> [TASK STATEMENT]: If a line in the entries below contains "textsf", copy it.

[Saved entries]
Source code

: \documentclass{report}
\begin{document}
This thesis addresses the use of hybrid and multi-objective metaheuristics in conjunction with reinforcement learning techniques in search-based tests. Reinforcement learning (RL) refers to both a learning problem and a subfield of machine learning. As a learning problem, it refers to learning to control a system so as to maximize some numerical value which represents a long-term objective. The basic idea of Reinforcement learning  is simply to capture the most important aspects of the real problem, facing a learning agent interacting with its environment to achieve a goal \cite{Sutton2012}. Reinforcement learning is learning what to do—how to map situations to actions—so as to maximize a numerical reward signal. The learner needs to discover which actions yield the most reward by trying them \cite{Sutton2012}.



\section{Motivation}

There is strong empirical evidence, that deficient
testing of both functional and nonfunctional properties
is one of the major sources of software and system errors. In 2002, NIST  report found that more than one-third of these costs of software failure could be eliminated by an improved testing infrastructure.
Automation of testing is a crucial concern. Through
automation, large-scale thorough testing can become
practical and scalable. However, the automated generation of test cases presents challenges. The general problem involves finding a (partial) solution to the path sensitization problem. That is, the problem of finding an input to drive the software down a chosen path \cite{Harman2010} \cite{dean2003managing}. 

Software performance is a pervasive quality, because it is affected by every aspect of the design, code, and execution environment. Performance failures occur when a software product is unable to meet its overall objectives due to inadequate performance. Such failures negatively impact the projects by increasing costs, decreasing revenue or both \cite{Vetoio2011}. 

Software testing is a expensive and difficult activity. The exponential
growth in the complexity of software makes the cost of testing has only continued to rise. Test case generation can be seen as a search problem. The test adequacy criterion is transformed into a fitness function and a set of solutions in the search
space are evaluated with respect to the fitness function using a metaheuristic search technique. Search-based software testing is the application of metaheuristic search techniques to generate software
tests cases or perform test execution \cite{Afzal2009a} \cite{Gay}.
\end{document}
...
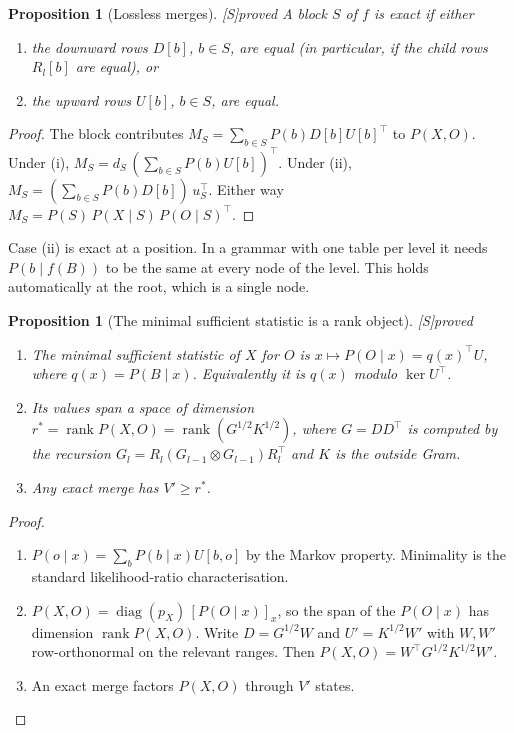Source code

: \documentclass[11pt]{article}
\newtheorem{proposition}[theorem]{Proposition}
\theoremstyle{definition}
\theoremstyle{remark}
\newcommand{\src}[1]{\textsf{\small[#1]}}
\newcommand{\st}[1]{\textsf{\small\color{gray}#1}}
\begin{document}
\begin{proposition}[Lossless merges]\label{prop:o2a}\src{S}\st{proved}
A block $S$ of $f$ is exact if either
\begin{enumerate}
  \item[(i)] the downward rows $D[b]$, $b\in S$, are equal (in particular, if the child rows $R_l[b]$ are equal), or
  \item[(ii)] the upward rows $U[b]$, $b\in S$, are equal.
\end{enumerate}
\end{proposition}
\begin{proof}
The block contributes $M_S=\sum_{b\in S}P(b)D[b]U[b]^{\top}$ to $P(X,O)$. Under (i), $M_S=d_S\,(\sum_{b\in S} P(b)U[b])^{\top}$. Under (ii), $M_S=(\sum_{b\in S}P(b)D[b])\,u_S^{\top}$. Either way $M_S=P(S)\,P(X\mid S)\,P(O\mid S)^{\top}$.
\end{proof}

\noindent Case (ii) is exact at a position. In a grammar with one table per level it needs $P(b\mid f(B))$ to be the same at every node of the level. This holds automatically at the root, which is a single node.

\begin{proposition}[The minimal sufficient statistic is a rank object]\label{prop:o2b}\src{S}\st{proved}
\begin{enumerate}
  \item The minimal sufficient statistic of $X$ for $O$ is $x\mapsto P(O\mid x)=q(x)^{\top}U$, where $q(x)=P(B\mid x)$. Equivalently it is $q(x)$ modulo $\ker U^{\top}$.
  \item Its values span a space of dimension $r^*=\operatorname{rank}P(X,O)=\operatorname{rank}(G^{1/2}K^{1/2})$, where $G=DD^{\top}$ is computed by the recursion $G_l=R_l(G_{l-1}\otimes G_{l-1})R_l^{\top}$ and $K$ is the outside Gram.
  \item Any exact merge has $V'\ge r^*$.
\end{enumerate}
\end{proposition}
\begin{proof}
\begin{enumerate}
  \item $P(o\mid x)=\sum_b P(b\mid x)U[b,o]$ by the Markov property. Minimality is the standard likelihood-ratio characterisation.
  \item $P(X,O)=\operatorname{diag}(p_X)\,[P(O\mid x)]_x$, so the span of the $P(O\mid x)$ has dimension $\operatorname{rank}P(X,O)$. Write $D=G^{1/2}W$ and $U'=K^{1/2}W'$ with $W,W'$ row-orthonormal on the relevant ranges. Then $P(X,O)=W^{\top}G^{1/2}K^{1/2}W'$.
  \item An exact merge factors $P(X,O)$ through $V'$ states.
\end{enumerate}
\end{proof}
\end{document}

> [TASK ANSWER]:
\newcommand{\src}[1]{\textsf{\small[#1]}}
\newcommand{\st}[1]{\textsf{\small\color{gray}#1}}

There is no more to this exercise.